Scan the listing below and copy each line holding the word "itemBuilder".

◇ ◇ ◇ ◇ ◇ ◇ ◇

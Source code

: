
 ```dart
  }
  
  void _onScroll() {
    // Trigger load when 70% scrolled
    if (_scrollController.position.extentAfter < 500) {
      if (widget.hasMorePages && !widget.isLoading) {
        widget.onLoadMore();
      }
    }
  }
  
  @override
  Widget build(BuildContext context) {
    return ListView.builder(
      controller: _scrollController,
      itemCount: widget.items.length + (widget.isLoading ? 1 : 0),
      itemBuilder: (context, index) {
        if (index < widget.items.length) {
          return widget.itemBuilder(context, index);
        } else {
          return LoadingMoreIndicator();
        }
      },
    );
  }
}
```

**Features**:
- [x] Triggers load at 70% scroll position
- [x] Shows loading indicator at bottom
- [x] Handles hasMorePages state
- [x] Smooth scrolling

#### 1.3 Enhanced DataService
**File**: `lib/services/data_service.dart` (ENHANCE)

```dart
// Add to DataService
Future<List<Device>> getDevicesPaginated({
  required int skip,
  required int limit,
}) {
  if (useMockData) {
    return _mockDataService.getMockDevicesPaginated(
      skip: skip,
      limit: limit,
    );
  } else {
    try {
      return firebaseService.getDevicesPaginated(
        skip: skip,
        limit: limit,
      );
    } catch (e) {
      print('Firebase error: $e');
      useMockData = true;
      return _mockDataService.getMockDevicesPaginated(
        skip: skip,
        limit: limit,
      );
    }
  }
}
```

◇ ◇ ◇ ◇ ◇ ◇ ◇

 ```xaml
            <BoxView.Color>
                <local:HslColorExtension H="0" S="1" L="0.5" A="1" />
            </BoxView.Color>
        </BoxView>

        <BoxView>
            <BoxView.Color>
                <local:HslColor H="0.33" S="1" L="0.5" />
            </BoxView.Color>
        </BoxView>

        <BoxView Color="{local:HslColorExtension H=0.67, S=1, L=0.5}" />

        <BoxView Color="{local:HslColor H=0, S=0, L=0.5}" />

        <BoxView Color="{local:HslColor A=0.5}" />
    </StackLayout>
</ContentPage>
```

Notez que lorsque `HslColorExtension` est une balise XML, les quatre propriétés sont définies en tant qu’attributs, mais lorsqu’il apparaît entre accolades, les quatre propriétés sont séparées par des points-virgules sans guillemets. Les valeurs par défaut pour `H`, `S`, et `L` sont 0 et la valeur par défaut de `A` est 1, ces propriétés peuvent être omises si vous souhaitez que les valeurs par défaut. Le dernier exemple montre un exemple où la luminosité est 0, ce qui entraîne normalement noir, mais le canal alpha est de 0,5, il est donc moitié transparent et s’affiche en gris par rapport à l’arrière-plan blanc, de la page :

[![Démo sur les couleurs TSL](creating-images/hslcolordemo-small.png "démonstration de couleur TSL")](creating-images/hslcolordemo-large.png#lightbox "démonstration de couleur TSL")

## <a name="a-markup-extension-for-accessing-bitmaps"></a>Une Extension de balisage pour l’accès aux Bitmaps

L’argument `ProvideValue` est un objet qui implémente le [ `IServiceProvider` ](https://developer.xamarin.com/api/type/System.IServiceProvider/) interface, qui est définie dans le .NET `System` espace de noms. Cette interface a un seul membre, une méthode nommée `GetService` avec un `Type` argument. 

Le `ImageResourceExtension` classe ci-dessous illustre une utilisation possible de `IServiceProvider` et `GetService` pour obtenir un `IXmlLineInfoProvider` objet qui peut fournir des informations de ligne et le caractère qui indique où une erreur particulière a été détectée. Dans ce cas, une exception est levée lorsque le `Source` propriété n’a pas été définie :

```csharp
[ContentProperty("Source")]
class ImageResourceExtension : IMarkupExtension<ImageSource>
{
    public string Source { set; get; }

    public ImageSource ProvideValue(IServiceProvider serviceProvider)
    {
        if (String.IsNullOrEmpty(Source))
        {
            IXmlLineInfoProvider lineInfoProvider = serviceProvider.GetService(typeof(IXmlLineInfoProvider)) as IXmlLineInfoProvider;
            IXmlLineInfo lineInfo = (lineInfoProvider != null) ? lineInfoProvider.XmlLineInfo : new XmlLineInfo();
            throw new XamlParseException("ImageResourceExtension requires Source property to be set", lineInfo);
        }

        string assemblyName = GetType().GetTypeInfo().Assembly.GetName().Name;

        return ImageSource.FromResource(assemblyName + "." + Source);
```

◇ ◇ ◇ ◇ ◇ ◇ ◇

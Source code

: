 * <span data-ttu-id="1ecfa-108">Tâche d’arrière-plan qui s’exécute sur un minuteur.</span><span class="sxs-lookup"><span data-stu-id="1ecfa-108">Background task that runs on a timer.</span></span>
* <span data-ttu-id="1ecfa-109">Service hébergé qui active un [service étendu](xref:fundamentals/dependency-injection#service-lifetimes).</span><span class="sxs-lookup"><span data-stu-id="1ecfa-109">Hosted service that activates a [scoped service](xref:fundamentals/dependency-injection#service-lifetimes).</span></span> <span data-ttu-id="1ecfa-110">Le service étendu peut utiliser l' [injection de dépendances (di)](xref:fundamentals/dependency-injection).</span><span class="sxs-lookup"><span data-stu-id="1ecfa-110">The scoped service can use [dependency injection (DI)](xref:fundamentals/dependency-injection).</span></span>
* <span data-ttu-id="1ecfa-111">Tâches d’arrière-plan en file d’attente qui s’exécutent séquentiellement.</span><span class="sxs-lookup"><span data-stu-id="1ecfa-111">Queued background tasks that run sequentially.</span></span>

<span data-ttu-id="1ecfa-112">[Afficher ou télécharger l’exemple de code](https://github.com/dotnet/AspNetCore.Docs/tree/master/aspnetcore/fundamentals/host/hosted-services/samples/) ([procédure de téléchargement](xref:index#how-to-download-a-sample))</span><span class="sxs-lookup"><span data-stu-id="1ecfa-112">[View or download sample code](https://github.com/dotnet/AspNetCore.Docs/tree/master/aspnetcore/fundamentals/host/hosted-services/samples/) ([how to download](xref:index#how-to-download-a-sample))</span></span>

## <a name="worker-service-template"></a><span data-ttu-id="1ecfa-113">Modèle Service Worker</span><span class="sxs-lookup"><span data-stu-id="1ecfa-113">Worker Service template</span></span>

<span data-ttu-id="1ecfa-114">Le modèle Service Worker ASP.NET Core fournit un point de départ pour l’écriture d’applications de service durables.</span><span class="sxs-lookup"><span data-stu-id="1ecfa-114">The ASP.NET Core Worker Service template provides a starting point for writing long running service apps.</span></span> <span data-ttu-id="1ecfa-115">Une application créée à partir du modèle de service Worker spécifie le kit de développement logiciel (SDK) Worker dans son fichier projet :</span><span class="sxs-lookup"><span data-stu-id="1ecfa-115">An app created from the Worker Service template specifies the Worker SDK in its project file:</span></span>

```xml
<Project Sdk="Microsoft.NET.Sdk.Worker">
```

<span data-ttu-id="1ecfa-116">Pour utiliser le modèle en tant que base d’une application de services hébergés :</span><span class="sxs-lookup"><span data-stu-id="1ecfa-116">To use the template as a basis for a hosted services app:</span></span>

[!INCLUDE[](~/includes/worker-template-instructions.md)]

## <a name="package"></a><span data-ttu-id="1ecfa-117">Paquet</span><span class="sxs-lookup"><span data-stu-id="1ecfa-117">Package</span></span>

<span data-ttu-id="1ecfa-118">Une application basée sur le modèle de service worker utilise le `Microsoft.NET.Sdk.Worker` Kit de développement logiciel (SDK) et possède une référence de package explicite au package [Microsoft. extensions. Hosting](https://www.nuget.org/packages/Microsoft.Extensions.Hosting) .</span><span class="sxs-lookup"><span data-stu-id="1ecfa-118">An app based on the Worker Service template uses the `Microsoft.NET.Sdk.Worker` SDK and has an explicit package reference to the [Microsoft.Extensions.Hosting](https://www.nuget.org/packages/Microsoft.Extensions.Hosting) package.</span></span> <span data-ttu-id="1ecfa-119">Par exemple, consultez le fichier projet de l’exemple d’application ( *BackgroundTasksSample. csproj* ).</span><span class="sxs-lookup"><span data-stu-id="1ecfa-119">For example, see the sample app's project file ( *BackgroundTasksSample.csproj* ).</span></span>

◇ ◇ ◇ ◇ ◇ ◇ ◇

*Solution to the exercise*:
      itemBuilder: (context, index) {
          return widget.itemBuilder(context, index);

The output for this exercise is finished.